Good thriller about a Korean American family, where I cried in the intro and by the end again, and yet could laugh at the spot on nature of comments sections and sidebar ads on popular “unrated” video sites.
The plot wasn’t world class mind blow, but the ride was awesome and the real reviews of it do mirror most of my take away. Other than a few things which dipped into the uncanny valley about their mock news media coverage, and one textbook example of “enhance enhance” to mock, nothing was really pulling me out of the concept they built.
Die Hard: With a Vengeance is very good.
I recently re-watched both Clash of the Titans and Excalibur. I hadn’t seen either one in a very very long time, and my memory of both was extremely limited. Also they were both on Filmstruck, but were leaving soon, so I had to watch them soon to avoid the hassle of pirating or whatev.
Clash of the Titans is still way good. That Harryhousen stop motion is so great. Only some of the effects in the beginning where everyone was drowning don’t hold up.

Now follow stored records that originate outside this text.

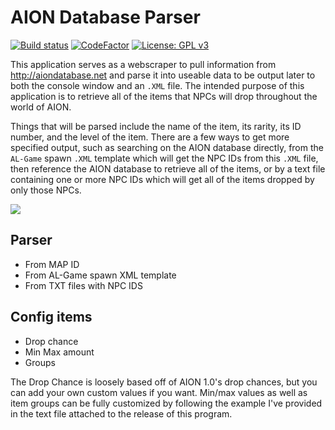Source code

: # AION Database Parser
[![Build status](https://ci.appveyor.com/api/projects/status/dk8dn6ry2rynhkh0?svg=true)](https://ci.appveyor.com/project/Iswenzz/aion-database-parser)
[![CodeFactor](https://www.codefactor.io/repository/github/iswenzz/aion-database-parser/badge)](https://www.codefactor.io/repository/github/iswenzz/aion-database-parser)
[![License: GPL v3](https://img.shields.io/badge/License-GPLv3-blue.svg)](https://www.gnu.org/licenses/gpl-3.0)

This application serves as a webscraper to pull information from http://aiondatabase.net and parse it into useable data to be output later to both the console window and an `.XML` file. The intended purpose of this application is to retrieve all of the items that NPCs will drop throughout the world of AION. 

Things that will be parsed include the name of the item, its rarity, its ID number, and the level of the item. There are a few ways to get more specified output, such as searching on the AION database directly, from the `AL-Game` spawn `.XML` template which will get the NPC IDs from this `.XML` file, then reference the AION database to retrieve all of the items, or by a text file containing one or more NPC IDs which will get all of the items dropped by only those NPCs.

![](https://i.imgur.com/UpQWlIz.png)

## Parser

* From MAP ID
* From AL-Game spawn XML template
* From TXT files with NPC IDS

## Config items

* Drop chance
* Min Max amount
* Groups

The Drop Chance is loosely based off of AION 1.0's drop chances, but you can add your own custom values if you want. Min/max values as well as item groups can be fully customized by following the example I've provided in the text file attached to the release of this program.
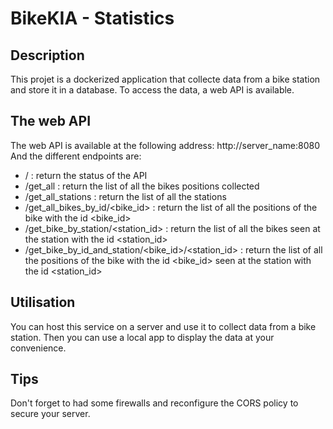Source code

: # BikeKIA - Statistics

## Description

This projet is a dockerized application that collecte data from a bike station and store it in a database. To access the data, a web API is available.

## The web API

The web API is available at the following address: http://server_name:8080
And the different endpoints are:

- / : return the status of the API
- /get_all : return the list of all the bikes positions collected
- /get_all_stations : return the list of all the stations
- /get_all_bikes_by_id/<bike_id> : return the list of all the positions of the bike with the id <bike_id>
- /get_bike_by_station/<station_id> : return the list of all the bikes seen at the station with the id <station_id>
- /get_bike_by_id_and_station/<bike_id>/<station_id> : return the list of all the positions of the bike with the id <bike_id> seen at the station with the id <station_id>

## Utilisation

You can host this service on a server and use it to collect data from a bike station. Then you can use a local app to display the data at your convenience.

## Tips

Don't forget to had some firewalls and reconfigure the CORS policy to secure your server.
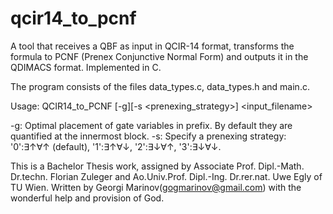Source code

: # qcir14_to_pcnf
A tool that receives a QBF as input in QCIR-14 format, transforms the formula to PCNF (Prenex Conjunctive Normal Form) and outputs it in the QDIMACS format. Implemented in C.

The program consists of the files data_types.c, data_types.h and main.c.

Usage:
       QCIR14_to_PCNF [-g][-s <prenexing_strategy>] <input_filename>

  -g: Optimal placement of gate variables in prefix.
      By default they are quantified at the innermost block.
  -s: Specify a prenexing strategy:
      '0':∃↑∀↑ (default), '1':∃↑∀↓, '2':∃↓∀↑, '3':∃↓∀↓.

This is a Bachelor Thesis work, assigned by
Associate Prof. Dipl.-Math. Dr.techn. Florian Zuleger and
Ao.Univ.Prof. Dipl.-Ing. Dr.rer.nat. Uwe Egly of TU Wien.
Written by Georgi Marinov(gogmarinov@gmail.com)
with the wonderful help and provision of God.
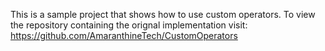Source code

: This is a sample project that shows how to use custom operators. To view the repository containing the orignal implementation visit: https://github.com/AmaranthineTech/CustomOperators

The thing is, my view of the story is completely different. When I was younger I viewed it as a pretty normal adventure with Perseus the hero. Now I see that the humans basically just do things at the whim of the gods. The gods are all fucking assholes. Zeus just gets his way because he’s in charge.
Excalibur is a lot shorter than I remember. It’s a little over 2 hours. The early parts of the movie where Merlin is hanging out and Arthur is still young are way cornier and hammier than I remember. Very dated and doesn’t hold up well. Once it gets past that to the Lancelot times and the grail quest that’s where it gets more serious, surreal, and good. It would be cool if the whole movie was like that.

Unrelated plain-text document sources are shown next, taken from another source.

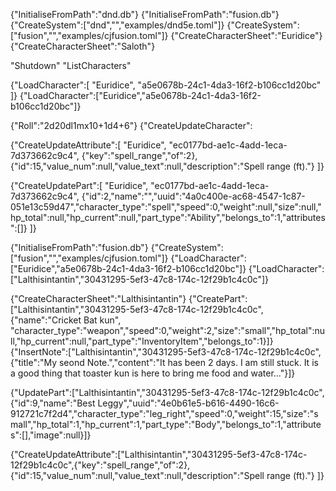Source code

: {"InitialiseFromPath":"dnd.db"}
{"InitialiseFromPath":"fusion.db"}
{"CreateSystem":["dnd","","examples/dnd5e.toml"]}
{"CreateSystem":["fusion","","examples/cjfusion.toml"]}
{"CreateCharacterSheet":"Euridice"}
{"CreateCharacterSheet":"Saloth"}

"Shutdown"
"ListCharacters"

{"LoadCharacter":[
"Euridice",
"a5e0678b-24c1-4da3-16f2-b106cc1d20bc"
]}
{"LoadCharacter":["Euridice","a5e0678b-24c1-4da3-16f2-b106cc1d20bc"]}


{"Roll":"2d20dl1mx10+1d4+6"}
{"CreateUpdateCharacter":

{"CreateUpdateAttribute":[
"Euridice",
"ec0177bd-ae1c-4add-1eca-7d373662c9c4",
{"key":"spell_range","of":2},
{"id":15,"value_num":null,"value_text":null,"description":"Spell range (ft)."}
]}


{"CreateUpdatePart":[
"Euridice",
"ec0177bd-ae1c-4add-1eca-7d373662c9c4",
{"id":2,"name":"","uuid":"4a0c400e-ac68-4547-1c87-051e13c59d47","character_type":"spell","speed":0,"weight":null,"size":null,"hp_total":null,"hp_current":null,"part_type":"Ability","belongs_to":1,"attributes":[]}
]}

{"InitialiseFromPath":"fusion.db"}
{"CreateSystem":["fusion","","examples/cjfusion.toml"]}
{"LoadCharacter":["Euridice","a5e0678b-24c1-4da3-16f2-b106cc1d20bc"]}
{"LoadCharacter":["Lalthisintantin","30431295-5ef3-47c8-174c-12f29b1c4c0c"]}

{"CreateCharacterSheet":"Lalthisintantin"}
{"CreatePart":["Lalthisintantin","30431295-5ef3-47c8-174c-12f29b1c4c0c",{"name":"Cricket Bat kun", "character_type":"weapon","speed":0,"weight":2,"size":"small","hp_total":null,"hp_current":null,"part_type":"InventoryItem","belongs_to":1}]}
{"InsertNote":["Lalthisintantin","30431295-5ef3-47c8-174c-12f29b1c4c0c",{"title":"My seond Note.","content":"It has been 2 days. I am still stuck. It is a good thing that toaster kun is here to bring me food and water..."}]}

{"UpdatePart":["Lalthisintantin","30431295-5ef3-47c8-174c-12f29b1c4c0c",{"id":9,"name":"Best Leggy","uuid":"4e0b61e5-b616-4490-16c6-912721c7f2d4","character_type":"leg_right","speed":0,"weight":15,"size":"small","hp_total":1,"hp_current":1,"part_type":"Body","belongs_to":1,"attributes":[],"image":null}]}

{"CreateUpdateAttribute":["Lalthisintantin","30431295-5ef3-47c8-174c-12f29b1c4c0c",{"key":"spell_range","of":2},
{"id":15,"value_num":null,"value_text":null,"description":"Spell range (ft)."}
]}
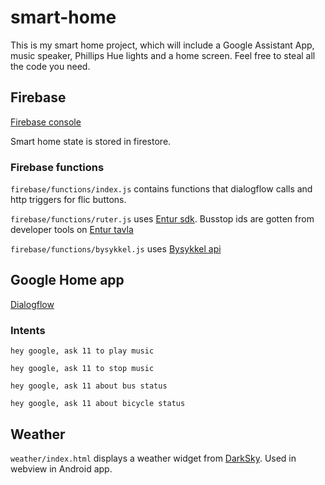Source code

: # smart-home
This is my smart home project, which will include a Google Assistant App, music speaker, Phillips Hue lights and a home screen. Feel free to steal all the code you need.

## Firebase
[Firebase console](https://console.firebase.google.com/project/smarthome-7704d/overview)

Smart home state is stored in firestore.

### Firebase functions
`firebase/functions/index.js` contains functions that dialogflow calls and http triggers for flic buttons.

`firebase/functions/ruter.js` uses [Entur sdk](https://github.com/entur/sdk). Busstop ids are gotten from developer tools on [Entur tavla](https://tavla.en-tur.no/)

`firebase/functions/bysykkel.js` uses [Bysykkel api](https://oslobysykkel.no/apne-data/sanntid)

## Google Home app
[Dialogflow](https://console.dialogflow.com/api-client/#/agent/bf2359ce-aa17-46ce-b55e-d8d5777c5f0d/intents)

### Intents
`hey google, ask 11 to play music`

`hey google, ask 11 to stop music`

`hey google, ask 11 about bus status`

`hey google, ask 11 about bicycle status`

## Weather
`weather/index.html` displays a weather widget from [DarkSky](https://darksky.net/widgets/default). Used in webview in Android app.

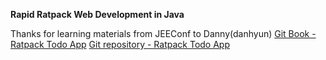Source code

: **Rapid Ratpack Web Development in Java**

Thanks for learning materials from JEEConf to Danny(danhyun)
[Git Book - Ratpack Todo App](https://danhyun.github.io/2016-jeeconf-rapid-ratpack-java)
[Git repository - Ratpack Todo App](https://github.com/danhyun/2016-jeeconf-rapid-ratpack-java)

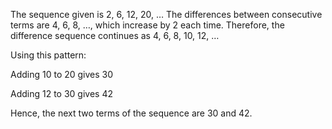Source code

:The sequence given is 2, 6, 12, 20, …
The differences between consecutive terms are 4, 6, 8, …, which increase by 2 each time.
Therefore, the difference sequence continues as 4, 6, 8, 10, 12, …

Using this pattern:

Adding 10 to 20 gives 30

Adding 12 to 30 gives 42

Hence, the next two terms of the sequence are 30 and 42.
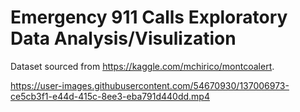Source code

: # Emergency 911 Calls Exploratory Data Analysis/Visulization
Dataset sourced from https://kaggle.com/mchirico/montcoalert.  






https://user-images.githubusercontent.com/54670930/137006973-ce5cb3f1-e44d-415c-8ee3-eba791d440dd.mp4


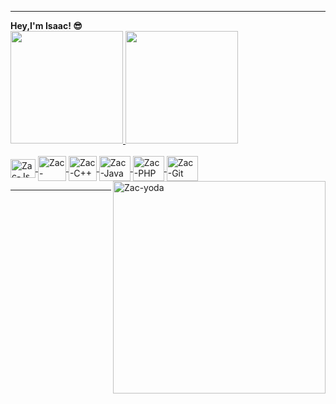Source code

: <hr>
<b> Hey,I'm Isaac! &#128526;</b>
 <div>
  <a href="https://github.com/isaacfloriano">
  <img height="180em" src="https://github-readme-stats.vercel.app/api?username=isaacfloriano&show_icons=true&theme=dark&include_all_commits=true&count_private=true"/>
  <img height="180em" src="https://github-readme-stats.vercel.app/api/top-langs/?username=isaacfloriano&layout=compact&langs_count=16&theme=dark"/>
<div>
<div style="display: inline_block"><br>
  <img align="center" alt="Zac-Js" height="30" width="40" src="https://icongr.am/devicon/nodejs-original.svg?size=97&color=currentColor">
 <img align="center" alt="Zac-Python" height="40" width="45" src="https://icongr.am/devicon/python-original.svg?size=97&color=currentColor">
  <img align="center" alt="Zac-C++" height="40" width="45" src="https://icongr.am/devicon/cplusplus-original.svg?size=97&color=currentColor">
  <img align="center" alt="Zac-Java" height="40" width="50" src="https://icongr.am/devicon/java-original.svg?size=97&color=currentColor">
  <img align="center" alt="Zac-PHP" height="40" width="50" src="https://icongr.am/devicon/php-original.svg?size=97&color=currentColor">
 <img align="center" alt="Zac-Git" height="40" width="50" src="https://icongr.am/devicon/git-original.svg?size=978&color=currentColor">
    <img align="right"  alt="Zac-yoda" src = "https://images-wixmp-ed30a86b8c4ca887773594c2.wixmp.com/f/ba572b09-5a58-486f-b78d-8be242611f92/dcb2atn-cad8e9f6-a02a-4f68-9123-d4c609602f58.png/v1/fill/w_826,h_968,strp/penguin_kawaii_by_ryzel_kun_dcb2atn-pre.png?token=eyJ0eXAiOiJKV1QiLCJhbGciOiJIUzI1NiJ9.eyJzdWIiOiJ1cm46YXBwOjdlMGQxODg5ODIyNjQzNzNhNWYwZDQxNWVhMGQyNmUwIiwiaXNzIjoidXJuOmFwcDo3ZTBkMTg4OTgyMjY0MzczYTVmMGQ0MTVlYTBkMjZlMCIsIm9iaiI6W1t7ImhlaWdodCI6Ijw9OTg5IiwicGF0aCI6IlwvZlwvYmE1NzJiMDktNWE1OC00ODZmLWI3OGQtOGJlMjQyNjExZjkyXC9kY2IyYXRuLWNhZDhlOWY2LWEwMmEtNGY2OC05MTIzLWQ0YzYwOTYwMmY1OC5wbmciLCJ3aWR0aCI6Ijw9ODQ0In1dXSwiYXVkIjpbInVybjpzZXJ2aWNlOmltYWdlLm9wZXJhdGlvbnMiXX0.ANlMY9HEtyx86qLbcSyp-hce-X8ILh1JvstuLc8RKMU"   width = "340"   altura = "340">
</div>
<hr>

Event Horizon scared the shit out of me when I first saw it. But half the special effects don’t hold up, and neither do the scares. It’s all a bit obvious now.
“Event Horizon” is a terrible name for a ship. It basically means “Where things go to die at a black hole.” I suppose that’s the point, since it’s a horror movie. Stil, it’s like watching a horror movie that takes place at Murdercruel Manor.
No, it’s a technical term for something very specific to the ship’s mission. It could be utterly non-insidious.
“The boundary at which the gravitational pull of a massive object becomes so great as to make escape impossible.”
The technical term for point of no return where escape is impossible is still a crappy name for a ship.
EDIT: Unless the purpose of said ship is capturing things.
You do remember the plot of the movie, right? What that ship was doing? Why it might, perhaps, have been named what it was?
The purpose of the ship was crossing that boundary. Or, to be more specific, using a black hole to create a wormhole and travel through it. Event Horizon is a totally non-insidious name for a space ship powered by a black hole.
That’s not to say, in the context of the movie, it doesn’t have spooky connotations. But those aren’t to how deadly a black hole is. It’s more a play on the edge of human experience, and how close you can get to inhuman horror before you can’t come back.
But in the context of naming a ship, it’s no more meaningful than Titanic. Of course now that name has connotations, but at the time it was just one of a whole line of White Star ships that ended in “ic” like Olympic and Atlantic and such.